Forum Moderators: not2easy

Message Too Old, No Replies

New to CSS

         

norbert_ds

6:04 am on Apr 29, 2009 (gmt 0)

10+ Year Member



Hi all,

I'm pretty much new to this forum and to CSS. I was wondering if CSS was the way to go for me.

I've done a website using dreamweaver. I have a template file which I've used as a base for the header and footer areas of my pages. The annoying part is that even though I update this dreamweaver template, (unless I am doing something wrong, I have to physically attach the new dreamweaver template to each and every page.

Can CSS be the answer?

Thanks in anticipation,

Norbert

swa66

8:13 am on Apr 29, 2009 (gmt 0)

WebmasterWorld Senior Member 10+ Year Member



Welcome to WebmasterWorld! [webmasterworld.com]

CSS allows -when used as such= to separate layout from content. The content goes in to the html files, these files reference the CSS file(s) and the CSS controls how the content is rendered on screen/paper/...
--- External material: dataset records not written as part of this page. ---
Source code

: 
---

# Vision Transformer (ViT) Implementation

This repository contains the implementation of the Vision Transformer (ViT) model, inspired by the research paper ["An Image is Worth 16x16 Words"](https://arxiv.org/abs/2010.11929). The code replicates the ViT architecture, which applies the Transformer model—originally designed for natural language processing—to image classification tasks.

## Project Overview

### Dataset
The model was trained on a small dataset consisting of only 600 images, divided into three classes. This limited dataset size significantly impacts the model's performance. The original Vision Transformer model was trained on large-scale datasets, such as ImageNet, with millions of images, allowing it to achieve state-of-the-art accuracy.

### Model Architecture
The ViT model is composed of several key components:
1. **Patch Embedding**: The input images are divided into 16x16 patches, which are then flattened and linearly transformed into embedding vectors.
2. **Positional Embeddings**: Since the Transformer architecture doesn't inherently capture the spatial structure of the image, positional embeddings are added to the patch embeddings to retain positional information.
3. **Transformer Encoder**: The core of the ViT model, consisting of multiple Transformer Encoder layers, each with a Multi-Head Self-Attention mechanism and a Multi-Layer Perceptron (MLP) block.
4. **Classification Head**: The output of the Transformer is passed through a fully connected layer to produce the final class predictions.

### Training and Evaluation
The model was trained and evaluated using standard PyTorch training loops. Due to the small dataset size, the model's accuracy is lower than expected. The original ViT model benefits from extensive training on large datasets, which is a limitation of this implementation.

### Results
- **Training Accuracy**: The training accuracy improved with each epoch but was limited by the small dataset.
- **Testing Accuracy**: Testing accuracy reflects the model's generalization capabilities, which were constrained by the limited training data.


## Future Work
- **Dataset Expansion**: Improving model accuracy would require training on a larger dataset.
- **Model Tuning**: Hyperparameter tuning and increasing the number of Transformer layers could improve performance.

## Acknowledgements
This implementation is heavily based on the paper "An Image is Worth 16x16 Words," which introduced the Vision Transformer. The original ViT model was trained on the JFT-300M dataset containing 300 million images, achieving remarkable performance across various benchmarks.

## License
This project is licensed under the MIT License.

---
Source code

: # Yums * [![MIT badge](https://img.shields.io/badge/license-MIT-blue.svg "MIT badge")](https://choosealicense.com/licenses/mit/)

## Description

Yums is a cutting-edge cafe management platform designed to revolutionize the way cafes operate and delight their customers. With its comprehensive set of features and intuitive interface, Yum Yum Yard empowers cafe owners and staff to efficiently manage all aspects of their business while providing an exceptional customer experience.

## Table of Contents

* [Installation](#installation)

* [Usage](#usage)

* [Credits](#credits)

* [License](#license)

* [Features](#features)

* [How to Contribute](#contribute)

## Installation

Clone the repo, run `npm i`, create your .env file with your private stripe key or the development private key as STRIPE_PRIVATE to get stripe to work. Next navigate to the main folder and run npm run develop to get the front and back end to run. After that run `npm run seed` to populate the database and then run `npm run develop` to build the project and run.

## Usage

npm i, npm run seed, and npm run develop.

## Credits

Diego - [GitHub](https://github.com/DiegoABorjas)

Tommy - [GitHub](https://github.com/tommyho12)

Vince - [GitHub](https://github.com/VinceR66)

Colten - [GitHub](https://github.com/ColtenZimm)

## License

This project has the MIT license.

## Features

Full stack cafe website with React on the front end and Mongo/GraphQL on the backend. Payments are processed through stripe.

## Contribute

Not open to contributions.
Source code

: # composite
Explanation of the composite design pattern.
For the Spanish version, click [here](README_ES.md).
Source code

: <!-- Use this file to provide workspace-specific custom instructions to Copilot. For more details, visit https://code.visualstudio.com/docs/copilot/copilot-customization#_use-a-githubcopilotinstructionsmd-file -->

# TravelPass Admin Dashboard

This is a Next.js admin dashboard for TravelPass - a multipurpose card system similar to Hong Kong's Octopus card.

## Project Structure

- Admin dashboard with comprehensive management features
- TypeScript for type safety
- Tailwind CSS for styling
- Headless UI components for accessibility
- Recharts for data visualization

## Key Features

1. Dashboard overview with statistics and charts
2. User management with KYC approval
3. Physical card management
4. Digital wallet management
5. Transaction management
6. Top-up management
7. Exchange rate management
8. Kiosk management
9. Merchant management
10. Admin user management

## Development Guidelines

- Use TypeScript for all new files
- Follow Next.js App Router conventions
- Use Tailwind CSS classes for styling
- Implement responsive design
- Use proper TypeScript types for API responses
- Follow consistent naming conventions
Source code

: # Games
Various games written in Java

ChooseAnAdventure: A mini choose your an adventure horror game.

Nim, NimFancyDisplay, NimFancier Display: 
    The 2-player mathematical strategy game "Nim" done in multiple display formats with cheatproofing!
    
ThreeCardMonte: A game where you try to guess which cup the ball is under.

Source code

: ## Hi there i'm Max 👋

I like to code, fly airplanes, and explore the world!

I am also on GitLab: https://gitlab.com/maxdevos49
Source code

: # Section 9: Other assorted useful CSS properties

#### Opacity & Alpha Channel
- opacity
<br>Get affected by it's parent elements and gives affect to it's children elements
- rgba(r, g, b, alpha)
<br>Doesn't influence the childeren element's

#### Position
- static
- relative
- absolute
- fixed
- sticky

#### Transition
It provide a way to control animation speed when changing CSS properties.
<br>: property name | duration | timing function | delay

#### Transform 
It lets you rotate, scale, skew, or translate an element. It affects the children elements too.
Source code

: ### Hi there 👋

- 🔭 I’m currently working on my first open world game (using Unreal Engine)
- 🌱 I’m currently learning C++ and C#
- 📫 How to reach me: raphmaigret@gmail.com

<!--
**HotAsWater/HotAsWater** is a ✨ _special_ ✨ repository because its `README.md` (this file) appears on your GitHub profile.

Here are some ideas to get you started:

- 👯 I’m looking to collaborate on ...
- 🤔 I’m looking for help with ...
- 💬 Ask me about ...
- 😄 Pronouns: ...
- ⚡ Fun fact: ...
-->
A third part is to automate some of the content: I think dreamweaver can do it, personally I prefer to use SSI (server side includes) to have content like menus, footers etc in a way that you can update it across all pages without editing each of them.

Take a look at the CSS crash course [webmasterworld.com] to get a first impression.

norbert_ds

10:17 am on Apr 29, 2009 (gmt 0)

10+ Year Member



Thank you for your quick response. So, I gather that what you are saying is that my situation calls for SSI rather than CSS is it?

Cheers
Norbert

CSS_Kidd

1:01 pm on Apr 29, 2009 (gmt 0)

10+ Year Member



BTW just to back swa up... I love dreamweaver but I absolutely hate how their templates work. Try to stay away from using them. They can cause more of a problem then help.

norbert_ds

6:14 am on Apr 30, 2009 (gmt 0)

10+ Year Member



Exactly the reason I was here looking for some help to decide whats the best approach!

g1smd

9:49 pm on Apr 30, 2009 (gmt 0)

WebmasterWorld Senior Member 10+ Year Member Top Contributors Of The Month



Rather than SSI, I prefer to use PHP includes.

So, 'includes' are used to build up a page of HTML code and content from various chunks and fragments.

Additionally, all the styling for the page as a whole goes in an external CSS file which is linked from the HEAD of every page.

This modular approach allows for site-wide changes to be incorporated in minutes.